The Lighthouse

the lighthouse

17 January 2016

Snow falls to earth

One of snow's great charms is when it drifts and swirls out of the sky, landing softly on the ground with a gently increasing icing-sugar effect. The atmospheric delight of it, how it sets the scene of picture-postcard perfection, and how it enhances the warmth and coziness of home very nearly makes enduring the reality of snow possible.  It's snowing?  How pretty!  Time for a cuddly sweater, hot cocoa, and a book in front of a roaring fire.

I sat looking out the front door as I ate my morning oats (slow-cooker oatmeal... delicious!) and thought maybe my retinas were detaching. I've heard when that happens it's like dots floating in front of your eyes.  I was seeing dots, but only barely... a suggested whisper of dots. The dots took a straight line to the ground, like they were pulled by gravitational magnetism, and in lonely singles, as though they'd been let go one at a time from above. There was no physical evidence of them on the ground, but as I approached the glass door to look more closely, I could see that the dots were in fact snowflakes. Wee ones, to be sure, but weighty enough and determined enough to not waste time on their downward journey with drifting and swirling. They must have landed with enough force that they disintegrated into nonexistence.

In the time it took to rinse my bowl, text mom about Carmelites and almonds, and open the laptop, the singles of snowflakes have multiplied. They're now falling with purpose from the sky in clans; so many of them that their shattered remains are now evident on the ground. It may takes many hours, but there will eventually be actual drifts of snow and people will leave footprints as they walk the road beyond my window.

My understanding of how snowflakes come to be may be on the fanciful side: drops of moisture typically fall to earth as rain, but colder temperatures makes the drops playful. They leap and swirl, and gambol around in the upper reaches of the sky. Their time spent twirling and dancing alters their crystal garments, making them resplendent, telling a story of their adventures.
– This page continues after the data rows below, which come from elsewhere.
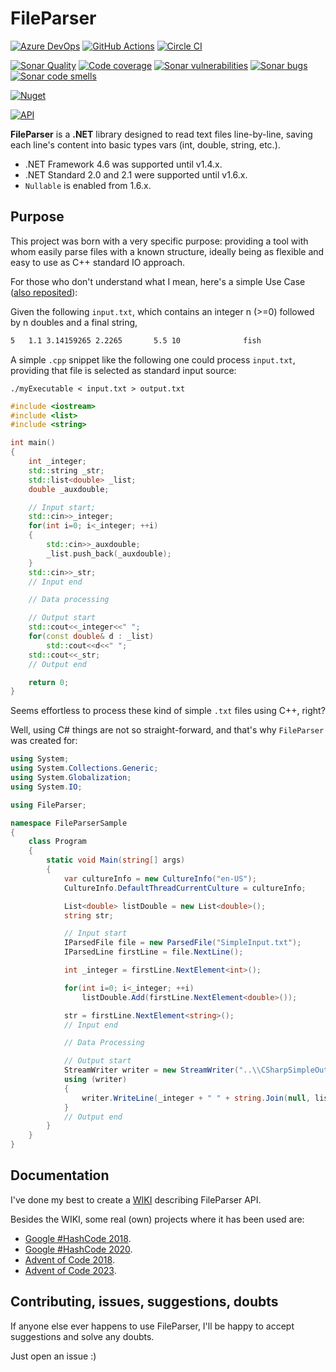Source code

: # FileParser

[![Azure DevOps][azuredevopslogo]][azuredevopslink]
[![GitHub Actions][githubactionslogo]][githubactionslink]
[![Circle CI][circlecilogo]][circlecilink]

[![Sonar Quality][sonarqualitylogo]][sonarqubelink]
[![Code coverage][sonarcoveragelogo]][sonarqubelink]
[![Sonar vulnerabilities][sonarvulnerabilitieslogo]][sonarqubelink]
[![Sonar bugs][sonarbugslogo]][sonarqubelink]
[![Sonar code smells][sonarcodesmellslogo]][sonarqubelink]

[![Nuget][nugetlogo]][nugetlink]

[![API][apimundologo]][apimundolink]

**FileParser** is a **.NET** library designed to read text files line-by-line, saving each line's content into basic types vars (int, double, string, etc.).

- .NET Framework 4.6 was supported until v1.4.x.
- .NET Standard 2.0 and 2.1 were supported until v1.6.x.
- `Nullable` is enabled from 1.6.x.

## Purpose

This project was born with a very specific purpose: providing a tool with whom easily parse files with a known structure, ideally being as flexible and easy to use as C++ standard IO approach.

For those who don't understand what I mean, here's a simple Use Case ([also reposited](https://github.com/eduherminio/FileParser/tree/main/Examples)):

Given the following `input.txt`, which contains an integer n (>=0) followed by n doubles and a final string,

```txt
5   1.1 3.14159265 2.2265       5.5 10              fish
```

A simple `.cpp` snippet like the following one could process `input.txt`, providing that file is selected as standard input source:

`./myExecutable < input.txt > output.txt`

```cpp
#include <iostream>
#include <list>
#include <string>

int main()
{
    int _integer;
    std::string _str;
    std::list<double> _list;
    double _auxdouble;

    // Input start;
    std::cin>>_integer;
    for(int i=0; i<_integer; ++i)
    {
        std::cin>>_auxdouble;
        _list.push_back(_auxdouble);
    }
    std::cin>>_str;
    // Input end

    // Data processing

    // Output start
    std::cout<<_integer<<" ";
    for(const double& d : _list)
        std::cout<<d<<" ";
    std::cout<<_str;
    // Output end

    return 0;
}
```

Seems effortless to process these kind of simple `.txt` files using C++, right?

Well, using C# things are not so straight-forward, and that's why `FileParser` was created for:

```csharp
using System;
using System.Collections.Generic;
using System.Globalization;
using System.IO;

using FileParser;

namespace FileParserSample
{
    class Program
    {
        static void Main(string[] args)
        {
            var cultureInfo = new CultureInfo("en-US");
            CultureInfo.DefaultThreadCurrentCulture = cultureInfo;

            List<double> listDouble = new List<double>();
            string str;

            // Input start
            IParsedFile file = new ParsedFile("SimpleInput.txt");
            IParsedLine firstLine = file.NextLine();

            int _integer = firstLine.NextElement<int>();

            for(int i=0; i<_integer; ++i)
                listDouble.Add(firstLine.NextElement<double>());

            str = firstLine.NextElement<string>();
            // Input end

            // Data Processing

            // Output start
            StreamWriter writer = new StreamWriter("..\\CSharpSimpleOutput.txt");
            using (writer)
            {
                writer.WriteLine(_integer + " " + string.Join(null, listDouble));
            }
            // Output end
        }
    }
}
```

## Documentation

I've done my best to create a [WIKI](https://github.com/eduherminio/FileParser/wiki) describing FileParser API.

Besides the WIKI, some real (own) projects where it has been used are:

- [Google #HashCode 2018](https://github.com/eduherminio/Google_HashCode_2018/blob/master/GoogleHashCode2018/Project/Manager.cs#L63).
- [Google #HashCode 2020](https://github.com/eduherminio/Google_HashCode_2020/blob/master/GoogleHashCode/BookManager.cs#L167).
- [Advent of Code 2018](https://github.com/eduherminio/advent-of-code-2018).
- [Advent of Code 2023](https://github.com/eduherminio/AoC2023).

## Contributing, issues, suggestions, doubts

If anyone else ever happens to use FileParser, I'll be happy to accept suggestions and solve any doubts.

Just open an issue :)

[githubactionslogo]: https://github.com/eduherminio/FileParser/actions/workflows/ci.yml/badge.svg
[githubactionslink]: https://github.com/eduherminio/FileParser/actions/workflows/ci.yml
[azuredevopslogo]: https://dev.azure.com/eduherminio/FileParser/_apis/build/status/eduherminio.FileParser?branchName=main
[azuredevopslink]: https://dev.azure.com/eduherminio/FileParser/_build/latest?definitionId=1&branchName=main
[circlecilogo]: https://circleci.com/gh/eduherminio/FileParser/tree/main.svg?style=svg
[circlecilink]: https://circleci.com/gh/eduherminio/FileParser/tree/main
[nugetlogo]: https://img.shields.io/nuget/v/FileParser.svg?style=flat-square&label=nuget
[nugetlink]: https://www.nuget.org/packages/FileParser
[apimundologo]: https://img.shields.io/badge/FileParser%20API-Apimundo-728199.svg
[apimundolink]: https://apimundo.com/organizations/nuget-org/nuget-feeds/public/packages/FileParser/versions/latest?tab=types
[sonarqubelink]: https://sonarcloud.io/dashboard?id=eduherminio_FileParser
[sonarqualitylogo]: https://sonarcloud.io/api/project_badges/measure?project=eduherminio_FileParser&metric=alert_status
[sonarcoveragelogo]: https://sonarcloud.io/api/project_badges/measure?project=eduherminio_FileParser&metric=coverage
[sonarvulnerabilitieslogo]: https://sonarcloud.io/api/project_badges/measure?project=eduherminio_FileParser&metric=vulnerabilities
[sonarbugslogo]: https://sonarcloud.io/api/project_badges/measure?project=eduherminio_FileParser&metric=bugs
[sonarcodesmellslogo]: https://sonarcloud.io/api/project_badges/measure?project=eduherminio_FileParser&metric=code_smells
These snowflakes of today are too purpose-driven and time-pressed to spend any time at all on their crystal garments. They're falling to earth in their every-day wear. They might have been in the midst of gardening or folding the laundry and said, "We've got a lot to do, Esther, so no dilly dallying. Let's just get there.

I want to live my life in such a way that my garment is chock full of sparkles.


  1. Once again you have taught me a new word (gambol)!

    1. We like to be useful, here at The Lighthouse.